*What the task requires*
Find and copy each line of the data that includes "setlength".

(Beginning of The records)

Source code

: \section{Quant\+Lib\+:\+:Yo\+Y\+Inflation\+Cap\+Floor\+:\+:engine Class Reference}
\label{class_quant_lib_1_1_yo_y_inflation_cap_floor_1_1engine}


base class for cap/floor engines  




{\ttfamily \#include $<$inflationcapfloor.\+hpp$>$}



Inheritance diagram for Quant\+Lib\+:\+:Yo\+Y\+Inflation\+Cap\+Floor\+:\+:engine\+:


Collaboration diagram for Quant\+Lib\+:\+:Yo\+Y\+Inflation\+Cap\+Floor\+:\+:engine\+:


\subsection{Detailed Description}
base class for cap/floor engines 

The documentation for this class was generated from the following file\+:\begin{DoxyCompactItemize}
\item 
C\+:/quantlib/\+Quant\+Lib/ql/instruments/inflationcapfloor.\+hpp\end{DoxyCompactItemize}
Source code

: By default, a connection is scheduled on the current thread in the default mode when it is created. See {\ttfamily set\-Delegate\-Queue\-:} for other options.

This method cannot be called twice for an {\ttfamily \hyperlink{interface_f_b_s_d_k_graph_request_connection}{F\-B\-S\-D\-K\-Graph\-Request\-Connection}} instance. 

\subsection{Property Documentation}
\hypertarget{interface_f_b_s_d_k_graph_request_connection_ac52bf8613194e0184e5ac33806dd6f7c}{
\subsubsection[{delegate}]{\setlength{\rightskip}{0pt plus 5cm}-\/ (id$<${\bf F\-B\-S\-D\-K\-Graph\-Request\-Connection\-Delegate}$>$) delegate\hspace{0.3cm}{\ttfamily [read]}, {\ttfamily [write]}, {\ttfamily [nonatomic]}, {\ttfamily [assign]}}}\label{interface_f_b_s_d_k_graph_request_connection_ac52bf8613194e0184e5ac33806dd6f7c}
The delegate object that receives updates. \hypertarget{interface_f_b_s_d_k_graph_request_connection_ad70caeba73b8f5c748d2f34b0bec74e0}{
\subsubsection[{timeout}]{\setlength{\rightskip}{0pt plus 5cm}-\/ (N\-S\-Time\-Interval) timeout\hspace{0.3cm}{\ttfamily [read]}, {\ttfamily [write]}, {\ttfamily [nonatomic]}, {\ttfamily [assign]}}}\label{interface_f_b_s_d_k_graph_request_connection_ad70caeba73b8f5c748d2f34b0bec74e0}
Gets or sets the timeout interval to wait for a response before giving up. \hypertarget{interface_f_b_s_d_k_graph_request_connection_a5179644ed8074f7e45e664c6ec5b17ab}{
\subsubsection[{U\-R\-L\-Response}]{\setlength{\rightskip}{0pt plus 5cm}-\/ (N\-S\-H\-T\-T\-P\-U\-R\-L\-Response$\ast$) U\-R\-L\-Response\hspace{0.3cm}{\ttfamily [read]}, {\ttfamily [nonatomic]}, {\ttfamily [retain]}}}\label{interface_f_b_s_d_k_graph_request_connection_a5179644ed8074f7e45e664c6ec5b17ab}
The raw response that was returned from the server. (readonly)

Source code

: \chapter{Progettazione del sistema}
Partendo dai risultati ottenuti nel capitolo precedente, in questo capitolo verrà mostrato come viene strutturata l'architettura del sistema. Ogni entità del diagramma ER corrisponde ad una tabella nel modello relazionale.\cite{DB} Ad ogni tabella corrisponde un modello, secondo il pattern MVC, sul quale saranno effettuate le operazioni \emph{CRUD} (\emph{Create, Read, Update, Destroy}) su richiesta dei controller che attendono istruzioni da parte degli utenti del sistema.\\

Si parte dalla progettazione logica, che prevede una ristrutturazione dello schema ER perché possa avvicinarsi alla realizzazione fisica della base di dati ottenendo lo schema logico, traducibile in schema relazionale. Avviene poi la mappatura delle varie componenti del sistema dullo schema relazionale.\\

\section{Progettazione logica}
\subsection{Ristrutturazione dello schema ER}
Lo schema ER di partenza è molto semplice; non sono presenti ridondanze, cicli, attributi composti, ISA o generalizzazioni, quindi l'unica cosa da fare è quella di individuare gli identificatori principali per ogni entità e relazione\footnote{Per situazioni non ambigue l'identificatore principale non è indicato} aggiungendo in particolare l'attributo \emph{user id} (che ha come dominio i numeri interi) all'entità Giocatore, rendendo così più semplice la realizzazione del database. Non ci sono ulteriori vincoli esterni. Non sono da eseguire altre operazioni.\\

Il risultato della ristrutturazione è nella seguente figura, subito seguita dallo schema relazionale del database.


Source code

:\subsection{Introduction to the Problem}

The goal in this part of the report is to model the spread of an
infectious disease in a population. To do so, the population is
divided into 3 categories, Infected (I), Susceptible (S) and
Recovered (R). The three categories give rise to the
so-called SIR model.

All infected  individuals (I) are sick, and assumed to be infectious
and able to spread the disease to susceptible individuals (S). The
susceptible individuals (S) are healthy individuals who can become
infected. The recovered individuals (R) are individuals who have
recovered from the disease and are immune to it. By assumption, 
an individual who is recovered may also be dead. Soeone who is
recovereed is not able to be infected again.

(End of The records)

*Output of the task*
\subsubsection[{delegate}]{\setlength{\rightskip}{0pt plus 5cm}-\/ (id$<${\bf F\-B\-S\-D\-K\-Graph\-Request\-Connection\-Delegate}$>$) delegate\hspace{0.3cm}{\ttfamily [read]}, {\ttfamily [write]}, {\ttfamily [nonatomic]}, {\ttfamily [assign]}}}\label{interface_f_b_s_d_k_graph_request_connection_ac52bf8613194e0184e5ac33806dd6f7c}
\subsubsection[{timeout}]{\setlength{\rightskip}{0pt plus 5cm}-\/ (N\-S\-Time\-Interval) timeout\hspace{0.3cm}{\ttfamily [read]}, {\ttfamily [write]}, {\ttfamily [nonatomic]}, {\ttfamily [assign]}}}\label{interface_f_b_s_d_k_graph_request_connection_ad70caeba73b8f5c748d2f34b0bec74e0}
\subsubsection[{U\-R\-L\-Response}]{\setlength{\rightskip}{0pt plus 5cm}-\/ (N\-S\-H\-T\-T\-P\-U\-R\-L\-Response$\ast$) U\-R\-L\-Response\hspace{0.3cm}{\ttfamily [read]}, {\ttfamily [nonatomic]}, {\ttfamily [retain]}}}\label{interface_f_b_s_d_k_graph_request_connection_a5179644ed8074f7e45e664c6ec5b17ab}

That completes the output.